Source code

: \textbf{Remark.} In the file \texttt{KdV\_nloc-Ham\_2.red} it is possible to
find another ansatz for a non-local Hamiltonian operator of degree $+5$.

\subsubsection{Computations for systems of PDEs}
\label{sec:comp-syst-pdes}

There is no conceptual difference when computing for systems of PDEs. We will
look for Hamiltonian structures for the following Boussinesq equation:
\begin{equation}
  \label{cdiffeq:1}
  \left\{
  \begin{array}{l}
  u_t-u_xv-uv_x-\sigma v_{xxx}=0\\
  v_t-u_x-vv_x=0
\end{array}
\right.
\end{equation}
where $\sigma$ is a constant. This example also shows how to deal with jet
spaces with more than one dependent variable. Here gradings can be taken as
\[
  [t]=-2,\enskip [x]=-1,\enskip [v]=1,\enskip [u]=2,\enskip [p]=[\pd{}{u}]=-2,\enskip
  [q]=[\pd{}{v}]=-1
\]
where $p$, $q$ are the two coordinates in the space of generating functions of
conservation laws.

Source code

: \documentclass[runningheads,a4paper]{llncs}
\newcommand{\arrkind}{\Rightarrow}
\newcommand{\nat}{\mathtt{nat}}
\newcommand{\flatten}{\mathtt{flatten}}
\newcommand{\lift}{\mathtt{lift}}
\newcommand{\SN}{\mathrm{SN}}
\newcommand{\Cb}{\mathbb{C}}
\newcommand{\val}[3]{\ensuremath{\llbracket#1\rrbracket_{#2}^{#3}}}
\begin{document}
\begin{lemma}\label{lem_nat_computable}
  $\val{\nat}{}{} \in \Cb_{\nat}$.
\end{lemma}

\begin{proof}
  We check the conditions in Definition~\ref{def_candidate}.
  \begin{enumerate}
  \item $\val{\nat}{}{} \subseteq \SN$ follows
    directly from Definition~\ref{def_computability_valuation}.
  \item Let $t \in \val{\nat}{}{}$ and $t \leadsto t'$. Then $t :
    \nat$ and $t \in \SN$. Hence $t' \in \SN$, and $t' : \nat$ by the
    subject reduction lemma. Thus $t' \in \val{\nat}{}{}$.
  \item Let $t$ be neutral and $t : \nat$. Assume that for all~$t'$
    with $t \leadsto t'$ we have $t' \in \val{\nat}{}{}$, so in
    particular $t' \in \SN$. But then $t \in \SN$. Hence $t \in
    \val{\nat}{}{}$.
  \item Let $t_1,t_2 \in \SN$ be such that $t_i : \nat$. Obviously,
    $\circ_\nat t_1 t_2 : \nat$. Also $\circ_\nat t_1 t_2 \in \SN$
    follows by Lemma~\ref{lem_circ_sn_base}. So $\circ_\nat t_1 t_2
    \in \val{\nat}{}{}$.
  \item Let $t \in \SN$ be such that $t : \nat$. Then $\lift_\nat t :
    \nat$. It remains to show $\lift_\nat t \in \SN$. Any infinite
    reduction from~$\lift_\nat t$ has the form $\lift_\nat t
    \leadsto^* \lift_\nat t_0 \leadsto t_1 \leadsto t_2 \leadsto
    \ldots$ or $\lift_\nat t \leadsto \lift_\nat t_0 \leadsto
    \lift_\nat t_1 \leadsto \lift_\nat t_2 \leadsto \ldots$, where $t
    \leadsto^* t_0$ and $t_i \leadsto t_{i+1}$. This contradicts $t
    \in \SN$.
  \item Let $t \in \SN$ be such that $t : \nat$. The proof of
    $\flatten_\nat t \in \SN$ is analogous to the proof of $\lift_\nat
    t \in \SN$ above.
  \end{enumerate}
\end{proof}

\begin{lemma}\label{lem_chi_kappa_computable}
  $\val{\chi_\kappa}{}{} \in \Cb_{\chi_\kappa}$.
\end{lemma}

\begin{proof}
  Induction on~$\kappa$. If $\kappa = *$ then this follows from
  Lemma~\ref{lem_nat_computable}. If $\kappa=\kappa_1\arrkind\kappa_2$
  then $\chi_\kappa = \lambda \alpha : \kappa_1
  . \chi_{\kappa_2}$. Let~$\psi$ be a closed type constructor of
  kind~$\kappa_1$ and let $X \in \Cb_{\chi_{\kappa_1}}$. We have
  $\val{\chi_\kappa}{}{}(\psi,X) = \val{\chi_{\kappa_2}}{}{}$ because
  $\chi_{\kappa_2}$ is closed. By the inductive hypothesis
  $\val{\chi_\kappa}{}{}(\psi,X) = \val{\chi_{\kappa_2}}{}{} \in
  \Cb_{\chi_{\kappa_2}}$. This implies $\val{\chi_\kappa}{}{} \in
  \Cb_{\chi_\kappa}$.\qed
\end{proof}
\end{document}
--------------------------------------------------
— GOAL OF THE EXERCISE —
From the data above, copy each line exactly.

— OUTPUT —
Source code

: \textbf{Remark.} In the file \texttt{KdV\_nloc-Ham\_2.red} it is possible to
find another ansatz for a non-local Hamiltonian operator of degree $+5$.

\subsubsection{Computations for systems of PDEs}
\label{sec:comp-syst-pdes}

There is no conceptual difference when computing for systems of PDEs. We will
look for Hamiltonian structures for the following Boussinesq equation:
\begin{equation}
  \label{cdiffeq:1}
  \left\{
  \begin{array}{l}
  u_t-u_xv-uv_x-\sigma v_{xxx}=0\\
  v_t-u_x-vv_x=0
\end{array}
\right.
\end{equation}
where $\sigma$ is a constant. This example also shows how to deal with jet
spaces with more than one dependent variable. Here gradings can be taken as
\[
  [t]=-2,\enskip [x]=-1,\enskip [v]=1,\enskip [u]=2,\enskip [p]=[\pd{}{u}]=-2,\enskip
  [q]=[\pd{}{v}]=-1
\]
where $p$, $q$ are the two coordinates in the space of generating functions of
conservation laws.

Source code

: \documentclass[runningheads,a4paper]{llncs}
\newcommand{\arrkind}{\Rightarrow}
\newcommand{\nat}{\mathtt{nat}}
\newcommand{\flatten}{\mathtt{flatten}}
\newcommand{\lift}{\mathtt{lift}}
\newcommand{\SN}{\mathrm{SN}}
\newcommand{\Cb}{\mathbb{C}}
\newcommand{\val}[3]{\ensuremath{\llbracket#1\rrbracket_{#2}^{#3}}}
\begin{document}
\begin{lemma}\label{lem_nat_computable}
  $\val{\nat}{}{} \in \Cb_{\nat}$.
\end{lemma}

\begin{proof}
  We check the conditions in Definition~\ref{def_candidate}.
  \begin{enumerate}
  \item $\val{\nat}{}{} \subseteq \SN$ follows
    directly from Definition~\ref{def_computability_valuation}.
  \item Let $t \in \val{\nat}{}{}$ and $t \leadsto t'$. Then $t :
    \nat$ and $t \in \SN$. Hence $t' \in \SN$, and $t' : \nat$ by the
    subject reduction lemma. Thus $t' \in \val{\nat}{}{}$.
  \item Let $t$ be neutral and $t : \nat$. Assume that for all~$t'$
    with $t \leadsto t'$ we have $t' \in \val{\nat}{}{}$, so in
    particular $t' \in \SN$. But then $t \in \SN$. Hence $t \in
    \val{\nat}{}{}$.
  \item Let $t_1,t_2 \in \SN$ be such that $t_i : \nat$. Obviously,
    $\circ_\nat t_1 t_2 : \nat$. Also $\circ_\nat t_1 t_2 \in \SN$
    follows by Lemma~\ref{lem_circ_sn_base}. So $\circ_\nat t_1 t_2
    \in \val{\nat}{}{}$.
  \item Let $t \in \SN$ be such that $t : \nat$. Then $\lift_\nat t :
    \nat$. It remains to show $\lift_\nat t \in \SN$. Any infinite
    reduction from~$\lift_\nat t$ has the form $\lift_\nat t
    \leadsto^* \lift_\nat t_0 \leadsto t_1 \leadsto t_2 \leadsto
    \ldots$ or $\lift_\nat t \leadsto \lift_\nat t_0 \leadsto
    \lift_\nat t_1 \leadsto \lift_\nat t_2 \leadsto \ldots$, where $t
    \leadsto^* t_0$ and $t_i \leadsto t_{i+1}$. This contradicts $t
    \in \SN$.
  \item Let $t \in \SN$ be such that $t : \nat$. The proof of
    $\flatten_\nat t \in \SN$ is analogous to the proof of $\lift_\nat
    t \in \SN$ above.
  \end{enumerate}
\end{proof}

\begin{lemma}\label{lem_chi_kappa_computable}
  $\val{\chi_\kappa}{}{} \in \Cb_{\chi_\kappa}$.
\end{lemma}

\begin{proof}
  Induction on~$\kappa$. If $\kappa = *$ then this follows from
  Lemma~\ref{lem_nat_computable}. If $\kappa=\kappa_1\arrkind\kappa_2$
  then $\chi_\kappa = \lambda \alpha : \kappa_1
  . \chi_{\kappa_2}$. Let~$\psi$ be a closed type constructor of
  kind~$\kappa_1$ and let $X \in \Cb_{\chi_{\kappa_1}}$. We have
  $\val{\chi_\kappa}{}{}(\psi,X) = \val{\chi_{\kappa_2}}{}{}$ because
  $\chi_{\kappa_2}$ is closed. By the inductive hypothesis
  $\val{\chi_\kappa}{}{}(\psi,X) = \val{\chi_{\kappa_2}}{}{} \in
  \Cb_{\chi_{\kappa_2}}$. This implies $\val{\chi_\kappa}{}{} \in
  \Cb_{\chi_\kappa}$.\qed
\end{proof}
\end{document}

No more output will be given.